About our Curriculum
Augustana is distinct within the University of Alberta as a faculty diverse in our approaches to knowledge and how the world is understood. Our Faculty’s coherence is its commitment to the liberal arts and sciences which orients our programs toward broad education, including significant engagement with the Humanities, Social and Natural Sciences, Fine Arts, and Interdisciplinary Studies. A commitment to the liberal arts and sciences fosters our values to develop skills that assist in the interpretation of the world in which we live, a sensibility oriented toward civic responsibility as part of the educational experience, and the emergence of personal wholeness that occurs with liberal education.
Thus the core curriculum is central to Augustana’s liberal arts and sciences degree programs for two reasons:
- it assures breadth so that students are more than narrow experts
- it inculcates the values that are core/common within the Augustana Faculty.
Augustana's core consists of 33 cr total (note that a single course may not fulfill more than one core requirement in a student’s program):
- 15 cr from three of the following five categories with no more than 6 cr in one. Courses which satisfy these requirements may overlap with a student’s major.
- Integrating knowledge
- Environmental sustainability
- Diversity & global studies
- Experiential learning
- Creative & imaginative process
- 21 cr of breadth non-overlapping with a student’s first major
- 3 cr Fine Arts
- 6 cr Humanities
- 6 cr Science
- 6 cr Social Science
The Augustana curriculum also includes the principle of skill requirements being met by the major:
The Augustana Core
The Augustana Core comprises five categories. Three of them reflect pedagogical priorities: Experiential Learning, Integrating Knowledge, and Creative and Imaginative Process. The other two - Environmental Sustainability and Diversity & Global Studies - expose students to some of the most compelling issues of our times. Students must complete 15 in at least 3 of these 5 categories.

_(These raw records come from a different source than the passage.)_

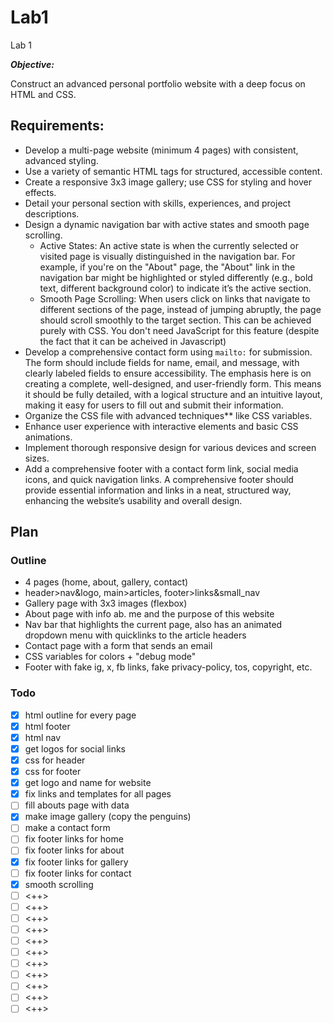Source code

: # Lab1
Lab 1

***Objective:***

Construct an advanced personal portfolio website with a deep focus on HTML and CSS.

##  Requirements:
- Develop a multi-page website (minimum 4 pages) with consistent, advanced styling.
- Use a variety of semantic HTML tags for structured, accessible content.
- Create a responsive 3x3 image gallery; use CSS for styling and hover effects.
- Detail your personal section with skills, experiences, and project descriptions.
- Design a dynamic navigation bar with active states and smooth page scrolling.
    - Active States:
        An active state is when the currently selected or visited page is visually distinguished in the navigation bar. For example, if you're on the "About" page, the "About" link in the navigation bar might be highlighted or styled differently (e.g., bold text, different background color) to indicate it’s the active section.
    - Smooth Page Scrolling:
        When users click on links that navigate to different sections of the page, instead of jumping abruptly, the page should scroll smoothly to the target section.
        This can be achieved purely with CSS. You don't need JavaScript for this feature (despite the fact that it can be acheived in Javascript)
- Develop a comprehensive contact form using `mailto:` for submission.
    The form should include fields for name, email, and message, with clearly labeled fields to ensure accessibility. The emphasis here is on creating a complete, well-designed, and user-friendly form. This means it should be fully detailed, with a logical structure and an intuitive layout, making it easy for users to fill out and submit their information.
- Organize the CSS file with advanced techniques** like CSS variables.
- Enhance user experience with interactive elements and basic CSS animations.
- Implement thorough responsive design for various devices and screen sizes.
- Add a comprehensive footer with a contact form link, social media icons, and quick navigation links.
    A comprehensive footer should provide essential information and links in a neat, structured way, enhancing the website’s usability and overall design.


## Plan

### Outline
- 4 pages (home, about, gallery, contact)
- header>nav&logo, main>articles, footer>links&small_nav
- Gallery page with 3x3 images (flexbox)
- About page with info ab. me and the purpose of this website
- Nav bar that highlights the current page, also has an animated dropdown menu with quicklinks to the article headers
- Contact page with a form that sends an email
- CSS variables for colors + "debug mode"
- Footer with fake ig, x, fb links, fake privacy-policy, tos, copyright, etc.

### Todo
- [x] html outline for every page
- [x] html footer
- [x] html nav
- [x] get logos for social links
- [x] css for header
- [x] css for footer
- [x] get logo and name for website
- [x] fix links and templates for all pages
- [ ] fill abouts page with data
- [x] make image gallery (copy the penguins)
- [ ] make a contact form
- [ ] fix footer links for home
- [ ] fix footer links for about
- [x] fix footer links for gallery
- [ ] fix footer links for contact
- [x] smooth scrolling
- [ ] <++>
- [ ] <++>
- [ ] <++>
- [ ] <++>
- [ ] <++>
- [ ] <++>
- [ ] <++>
- [ ] <++>
- [ ] <++>
- [ ] <++>
- [ ] <++>
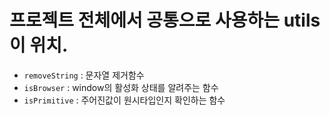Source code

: # 프로젝트 전체에서 공통으로 사용하는 utils이 위치.

- `removeString` : 문자열 제거함수
- `isBrowser` : window의 활성화 상태를 알려주는 함수
- `isPrimitive` : 주어진값이 원시타입인지 확인하는 함수
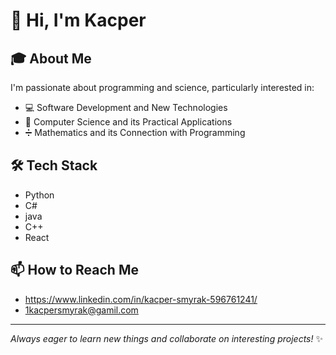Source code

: # 👋 Hi, I'm Kacper

## 🎓 About Me
I'm passionate about programming and science, particularly interested in:
* 💻 Software Development and New Technologies
* 🔬 Computer Science and its Practical Applications
* ➗ Mathematics and its Connection with Programming
  
## 🛠️ Tech Stack
* Python
* C#
* java
* C++
* React

## 📫 How to Reach Me
* https://www.linkedin.com/in/kacper-smyrak-596761241/
* 1kacpersmyrak@gamil.com


---
*Always eager to learn new things and collaborate on interesting projects!* ✨
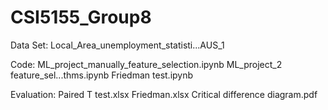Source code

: # CSI5155_Group8

Data Set: 
Local_Area_unemployment_statisti...AUS_1

Code: 
ML_project_manually_feature_selection.ipynb
ML_project_2 feature_sel...thms.ipynb
Friedman test.ipynb

Evaluation:
Paired T test.xlsx
Friedman.xlsx
Critical difference diagram.pdf
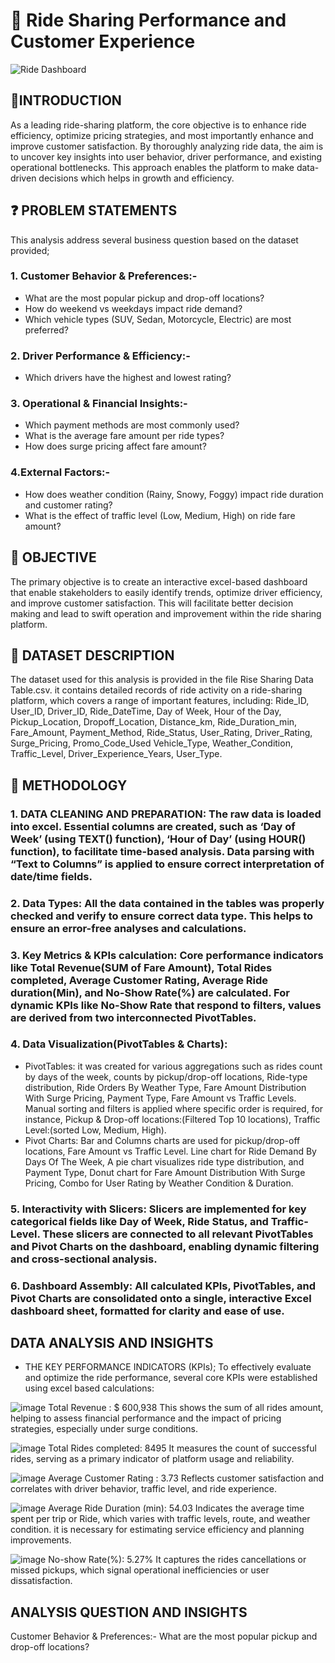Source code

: # 🚗 Ride Sharing Performance and Customer Experience
![Ride Dashboard](https://github.com/user-attachments/assets/a006e2f0-109d-4463-a6f4-128f66bb3ac4)
## 📌INTRODUCTION
As a leading ride-sharing platform, the core objective is to enhance ride efficiency, optimize pricing strategies, and most importantly enhance and improve customer satisfaction. By thoroughly analyzing ride data, the aim is to uncover key insights into user behavior, driver performance, and existing operational bottlenecks. This approach enables the platform to make data-driven decisions which helps in growth and efficiency.
## ❓ PROBLEM STATEMENTS
This analysis address several business question based on the dataset provided;
### 1. Customer Behavior & Preferences:-
- What are the most popular pickup and drop-off locations?
- How do weekend vs weekdays impact ride demand?
- Which vehicle types (SUV, Sedan, Motorcycle, Electric) are most preferred?
  
### 2. Driver Performance & Efficiency:-
- Which drivers have the highest and lowest rating?
  
### 3. Operational & Financial Insights:-
- Which payment methods are most commonly used?
- What is the average fare amount per ride types?
- How does surge pricing affect fare amount?
  
### 4.External Factors:-
- How does weather condition (Rainy, Snowy, Foggy) impact ride duration and customer rating?
- What is the effect of traffic level (Low, Medium, High) on ride fare amount?
  
## 🎯 OBJECTIVE
The primary objective is to create an interactive excel-based dashboard that enable stakeholders to easily identify trends, optimize driver efficiency, and improve customer satisfaction. This will facilitate better decision making and lead to swift operation and improvement within the ride sharing platform.

## 📁 DATASET DESCRIPTION
The dataset used for this analysis is provided in the file Rise Sharing Data Table.csv. it contains detailed records of ride activity on a ride-sharing platform, which covers a range of important features, including: Ride_ID, User_ID,	Driver_ID,	Ride_DateTime, Day of Week,	Hour of the Day,	Pickup_Location,	Dropoff_Location,	Distance_km,	Ride_Duration_min,	Fare_Amount,	Payment_Method,	Ride_Status,	User_Rating,	Driver_Rating,	Surge_Pricing,	Promo_Code_Used	Vehicle_Type,	Weather_Condition,	Traffic_Level,	Driver_Experience_Years,	User_Type.

## 🔧 METHODOLOGY

### 1. DATA CLEANING AND PREPARATION: The raw data is loaded into excel. Essential columns are created, such as ‘Day of Week’ (using TEXT() function), ‘Hour of Day’ (using HOUR() function), to facilitate time-based analysis. Data parsing with “Text to Columns” is applied to ensure correct interpretation of date/time fields.

### 2. Data Types: All the data contained in the tables was properly checked and verify to ensure correct data type. This helps to ensure an error-free analyses and calculations.

### 3. Key Metrics & KPIs calculation: Core performance indicators like Total Revenue(SUM of Fare Amount), Total Rides completed, Average Customer Rating, Average Ride duration(Min), and No-Show Rate(%) are calculated. For dynamic KPIs like No-Show Rate that respond to filters, values are derived from two interconnected PivotTables.

### 4. Data Visualization(PivotTables & Charts):

- PivotTables: it was created for various aggregations such as rides count by days of the week, counts by pickup/drop-off locations, Ride-type distribution, Ride Orders By Weather Type, Fare Amount Distribution With Surge Pricing, Payment Type, Fare Amount vs Traffic Levels. Manual sorting and filters is applied where specific order is required, for instance, Pickup & Drop-off locations:(Filtered Top 10 locations), Traffic Level:(sorted Low, Medium, High).
- Pivot Charts: Bar and Columns charts are used for pickup/drop-off locations, Fare Amount vs Traffic Level. Line chart for Ride Demand By Days Of The Week, A pie chart visualizes ride type distribution, and Payment Type, Donut chart for Fare Amount Distribution With Surge Pricing, Combo for User Rating by Weather Condition & Duration.
  
### 5. Interactivity with Slicers: Slicers are implemented for key categorical fields like Day of Week, Ride Status, and Traffic-Level. These slicers are connected to all relevant PivotTables and Pivot Charts on the dashboard, enabling dynamic filtering and cross-sectional analysis.

### 6. Dashboard Assembly: All calculated KPIs, PivotTables, and Pivot Charts are consolidated onto a single, interactive Excel dashboard sheet, formatted for clarity and ease of use.

## DATA ANALYSIS AND INSIGHTS

- THE KEY PERFORMANCE INDICATORS (KPIs);
To effectively evaluate and optimize the ride performance, several core KPIs were established using excel based calculations:

![image](https://github.com/user-attachments/assets/39cc3e42-12fa-4e01-8d3d-5c7adb9e98d6) Total Revenue : $ 600,938
This shows the sum of all rides amount, helping to assess financial performance and the impact of pricing strategies, especially under surge conditions.

![image](https://github.com/user-attachments/assets/8e8be886-c263-4ad9-b5f6-e64ee6164b94) Total Rides completed: 8495
It measures the count of successful rides, serving as a primary indicator of platform usage and reliability.

![image](https://github.com/user-attachments/assets/9f6ee6cd-6bcd-4a1e-948e-be88d6dc9ca3) Average Customer Rating : 3.73
Reflects customer satisfaction and correlates with driver behavior, traffic level, and ride experience.

![image](https://github.com/user-attachments/assets/7448fd53-bed6-4596-b485-9ed226ac6f1d) Average Ride Duration (min): 54.03
Indicates the average time spent per trip or Ride, which varies with traffic levels, route, and weather condition. it is necessary for estimating service efficiency and planning improvements.

![image](https://github.com/user-attachments/assets/539d1460-0fbb-47e9-a2ac-10381a6b9d8f) No-show Rate(%): 5.27%
It captures the rides cancellations or missed pickups, which signal operational inefficiencies or user dissatisfaction.

## ANALYSIS QUESTION AND INSIGHTS

Customer Behavior & Preferences:-
What are the most popular pickup and drop-off locations?




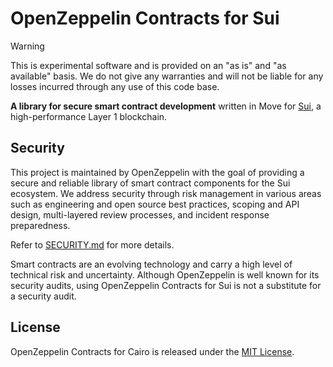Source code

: # OpenZeppelin Contracts for Sui

> [!Warning]
> This is experimental software and is provided on an "as is" and "as available"
> basis. We do not give any warranties and will not be liable for any losses
> incurred through any use of this code base.

**A library for secure smart contract development** written in Move for [Sui](https://sui.io/), a high-performance Layer 1 blockchain.

## Security

This project is maintained by OpenZeppelin with the goal of providing a secure and reliable library of smart contract components
for the Sui ecosystem. We address security through risk management in various areas such as engineering and open source best
practices, scoping and API design, multi-layered review processes, and incident response preparedness.

Refer to [SECURITY.md](SECURITY.md) for more details.

Smart contracts are an evolving technology and carry a high level of technical risk and uncertainty. Although OpenZeppelin is well known for its security audits, using OpenZeppelin Contracts for Sui is not a substitute for a security audit.

## License

OpenZeppelin Contracts for Cairo is released under the [MIT License](LICENSE).
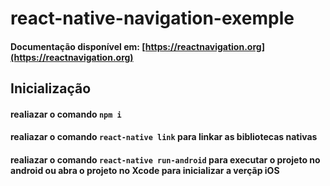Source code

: # react-native-navigation-exemple
#### Documentação disponível em: [https://reactnavigation.org](https://reactnavigation.org)

## Inicialização
#### realiazar o comando `npm i`
#### realiazar o comando `react-native link` para linkar as bibliotecas nativas
#### realiazar o comando `react-native run-android` para executar o projeto no android ou abra o projeto no Xcode para inicializar a verçãp iOS
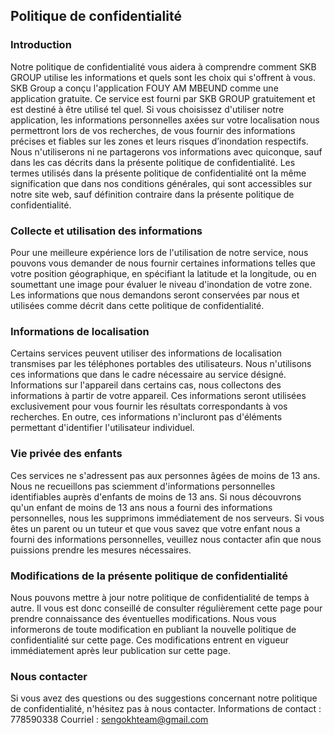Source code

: Politique de confidentialité  
----------------

### Introduction  
Notre politique de confidentialité vous aidera à comprendre comment SKB GROUP utilise les informations et quels sont les choix qui s'offrent à vous. SKB Group a conçu l'application FOUY AM MBEUND comme une application gratuite. Ce service est fourni par SKB GROUP gratuitement et est destiné à être utilisé tel quel. Si vous choisissez d'utiliser notre application, les informations personnelles axées sur votre localisation nous permettront lors de vos recherches, de vous fournir des informations précises et fiables sur les zones et leurs risques d’inondation respectifs. Nous n'utiliserons ni ne partagerons vos informations avec quiconque, sauf dans les cas décrits dans la présente politique de confidentialité. Les termes utilisés dans la présente politique de confidentialité ont la même signification que dans nos conditions générales, qui sont accessibles sur notre site web, sauf définition contraire dans la présente politique de confidentialité.

### Collecte et utilisation des informations 
Pour une meilleure expérience lors de l'utilisation de notre service, nous pouvons vous demander de nous fournir certaines informations telles que votre position géographique, en spécifiant la latitude et la longitude, ou en soumettant une image pour évaluer le niveau d'inondation de votre zone. Les informations que nous demandons seront conservées par nous et utilisées comme décrit dans cette politique de confidentialité.

### Informations de localisation  
Certains services peuvent utiliser des informations de localisation transmises par les téléphones portables des utilisateurs. Nous n'utilisons ces informations que dans le cadre nécessaire au service désigné. Informations sur l'appareil dans certains cas, nous collectons des informations à partir de votre appareil. Ces informations seront utilisées exclusivement pour vous fournir les résultats correspondants à vos recherches. En outre, ces informations n'incluront pas d'éléments permettant d'identifier l'utilisateur individuel.

### Vie privée des enfants  
Ces services ne s'adressent pas aux personnes âgées de moins de 13 ans. Nous ne recueillons pas sciemment d'informations personnelles identifiables auprès d'enfants de moins de 13 ans. Si nous découvrons qu'un enfant de moins de 13 ans nous a fourni des informations personnelles, nous les supprimons immédiatement de nos serveurs. Si vous êtes un parent ou un tuteur et que vous savez que votre enfant nous a fourni des informations personnelles, veuillez nous contacter afin que nous puissions prendre les mesures nécessaires. 

### Modifications de la présente politique de confidentialité  
Nous pouvons mettre à jour notre politique de confidentialité de temps à autre. Il vous est donc conseillé de consulter régulièrement cette page pour prendre connaissance des éventuelles modifications. Nous vous informerons de toute modification en publiant la nouvelle politique de confidentialité sur cette page. Ces modifications entrent en vigueur immédiatement après leur publication sur cette page.  

### Nous contacter  
Si vous avez des questions ou des suggestions concernant notre politique de confidentialité, n'hésitez pas à nous contacter.
Informations de contact : 778590338
Courriel : sengokhteam@gmail.com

Courses in the Creative and Imaginative category have students participate in active learning that experientially engages some practice of artistic expression within such disciplines as Music, Drama, Visual Art, and Creative Writing. To understand cultural legacies and their contemporary relevance students need to experience the depth, complexity and nuanced implications of making their own expressive choices; to experience the discovery, and recovery of meaning in acts of creation; and to experience the meaningfulness of connecting such work with a larger world. In this category students are expected to be practitioners and not merely spectators.
Courses in the Diversity and Global Studies category give students the knowledge base and theoretical skills to understand and function creatively within our diverse, complex and rapidly changing world and, not least, to contribute to a sustainable planetary future.
Courses in the Environmental Sustainability category foster in students a greater understanding and critical assessment of the relationship among environment, resources, and society. Sustainability stems from the term sustainable development, which is defined as “meeting the needs of the present without compromising the ability of future generations to meet their needs” (United Nations 1987). In these times of emerging social, economic and environmental stressors, society requires increased awareness, knowledge and skills to face a rapidly changing ecological and cultural reality. The interdisciplinary nature of this category allows the students to integrate knowledge to develop complex solutions to multifaceted problems. These solutions extend beyond theory into personal processes, comprehension and practical action.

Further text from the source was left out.